Task instructions:
Take every line from the data that has the word "Tropes" in it.

BEGIN Data supplied

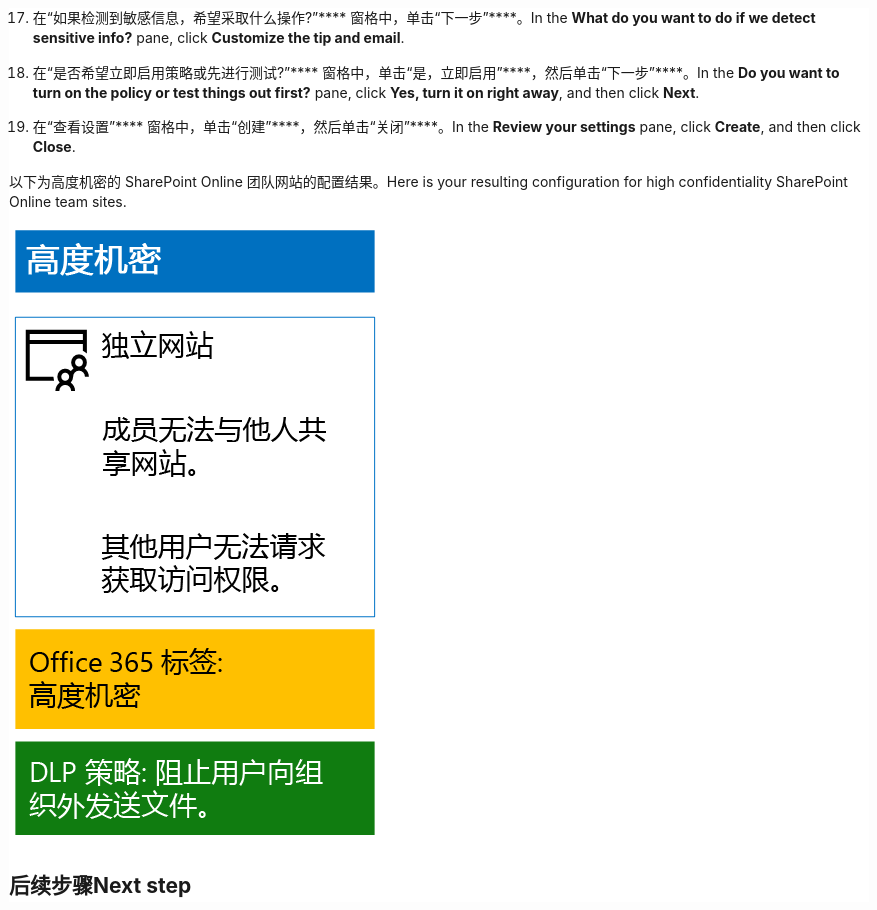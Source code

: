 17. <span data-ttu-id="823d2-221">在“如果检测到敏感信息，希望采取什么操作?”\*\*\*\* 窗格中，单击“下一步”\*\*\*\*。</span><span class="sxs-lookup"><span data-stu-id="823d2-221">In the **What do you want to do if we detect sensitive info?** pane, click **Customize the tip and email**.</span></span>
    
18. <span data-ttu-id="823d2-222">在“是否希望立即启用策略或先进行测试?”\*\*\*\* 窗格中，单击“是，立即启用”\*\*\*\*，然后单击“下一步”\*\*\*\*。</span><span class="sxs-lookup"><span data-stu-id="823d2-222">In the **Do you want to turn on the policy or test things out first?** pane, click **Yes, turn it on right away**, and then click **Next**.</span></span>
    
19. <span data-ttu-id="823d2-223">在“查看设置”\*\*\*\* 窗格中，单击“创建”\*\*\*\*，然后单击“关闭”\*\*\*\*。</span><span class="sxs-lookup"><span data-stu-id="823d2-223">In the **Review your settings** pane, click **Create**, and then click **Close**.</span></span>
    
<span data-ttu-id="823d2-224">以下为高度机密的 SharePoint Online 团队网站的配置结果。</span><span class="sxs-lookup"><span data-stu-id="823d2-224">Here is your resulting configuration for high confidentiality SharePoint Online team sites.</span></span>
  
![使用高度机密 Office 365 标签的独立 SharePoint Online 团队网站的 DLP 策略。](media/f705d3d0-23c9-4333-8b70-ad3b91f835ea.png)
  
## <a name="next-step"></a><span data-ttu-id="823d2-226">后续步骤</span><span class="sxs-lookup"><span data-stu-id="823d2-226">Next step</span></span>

END Data supplied
BEGIN Data supplied

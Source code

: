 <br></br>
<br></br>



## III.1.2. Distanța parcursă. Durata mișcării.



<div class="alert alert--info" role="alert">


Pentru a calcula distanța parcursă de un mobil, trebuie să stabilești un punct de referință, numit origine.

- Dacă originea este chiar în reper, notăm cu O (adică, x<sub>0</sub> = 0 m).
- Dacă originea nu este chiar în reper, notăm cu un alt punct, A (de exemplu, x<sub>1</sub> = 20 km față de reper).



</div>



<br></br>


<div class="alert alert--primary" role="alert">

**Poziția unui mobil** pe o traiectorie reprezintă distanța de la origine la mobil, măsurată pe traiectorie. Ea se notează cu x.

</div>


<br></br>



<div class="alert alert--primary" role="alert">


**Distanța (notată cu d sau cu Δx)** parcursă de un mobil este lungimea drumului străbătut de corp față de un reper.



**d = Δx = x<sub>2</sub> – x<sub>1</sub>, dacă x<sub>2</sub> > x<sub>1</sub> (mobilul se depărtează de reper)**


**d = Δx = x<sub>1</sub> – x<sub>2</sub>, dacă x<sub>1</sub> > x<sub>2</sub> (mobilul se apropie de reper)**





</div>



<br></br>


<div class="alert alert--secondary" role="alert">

END Data supplied
BEGIN Data supplied

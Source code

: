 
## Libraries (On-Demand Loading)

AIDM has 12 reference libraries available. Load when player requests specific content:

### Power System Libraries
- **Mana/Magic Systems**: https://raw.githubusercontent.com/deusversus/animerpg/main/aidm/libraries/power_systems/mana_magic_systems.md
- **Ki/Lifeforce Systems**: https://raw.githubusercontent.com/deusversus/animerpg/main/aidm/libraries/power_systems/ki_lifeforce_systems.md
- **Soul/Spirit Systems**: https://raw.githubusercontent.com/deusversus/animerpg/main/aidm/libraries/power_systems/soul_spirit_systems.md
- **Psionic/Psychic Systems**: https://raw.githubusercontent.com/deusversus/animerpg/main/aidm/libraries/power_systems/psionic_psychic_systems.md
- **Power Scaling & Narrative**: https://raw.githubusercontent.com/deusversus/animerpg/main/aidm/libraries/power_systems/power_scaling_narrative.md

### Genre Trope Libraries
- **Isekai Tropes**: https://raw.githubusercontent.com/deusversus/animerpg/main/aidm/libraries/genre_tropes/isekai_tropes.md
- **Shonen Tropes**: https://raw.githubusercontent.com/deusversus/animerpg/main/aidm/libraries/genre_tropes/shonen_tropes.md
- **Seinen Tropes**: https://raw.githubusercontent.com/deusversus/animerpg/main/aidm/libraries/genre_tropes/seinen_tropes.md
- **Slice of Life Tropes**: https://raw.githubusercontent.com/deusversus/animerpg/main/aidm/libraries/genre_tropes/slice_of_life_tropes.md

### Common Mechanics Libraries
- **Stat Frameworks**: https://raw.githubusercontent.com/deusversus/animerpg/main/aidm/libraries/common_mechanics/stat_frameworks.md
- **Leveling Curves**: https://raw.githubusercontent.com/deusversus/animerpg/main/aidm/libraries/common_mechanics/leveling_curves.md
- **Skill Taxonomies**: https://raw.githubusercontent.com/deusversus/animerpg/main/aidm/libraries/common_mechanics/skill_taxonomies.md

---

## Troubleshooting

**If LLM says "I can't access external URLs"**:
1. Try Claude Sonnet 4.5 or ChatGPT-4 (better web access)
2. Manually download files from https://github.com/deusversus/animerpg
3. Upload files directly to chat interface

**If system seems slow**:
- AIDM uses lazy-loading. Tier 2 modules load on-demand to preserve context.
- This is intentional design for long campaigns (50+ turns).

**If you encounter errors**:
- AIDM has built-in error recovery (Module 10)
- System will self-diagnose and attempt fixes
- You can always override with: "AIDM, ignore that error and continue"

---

END Data supplied

Worked solution:
- **Isekai Tropes**: https://raw.githubusercontent.com/deusversus/animerpg/main/aidm/libraries/genre_tropes/isekai_tropes.md
- **Shonen Tropes**: https://raw.githubusercontent.com/deusversus/animerpg/main/aidm/libraries/genre_tropes/shonen_tropes.md
- **Seinen Tropes**: https://raw.githubusercontent.com/deusversus/animerpg/main/aidm/libraries/genre_tropes/seinen_tropes.md
- **Slice of Life Tropes**: https://raw.githubusercontent.com/deusversus/animerpg/main/aidm/libraries/genre_tropes/slice_of_life_tropes.md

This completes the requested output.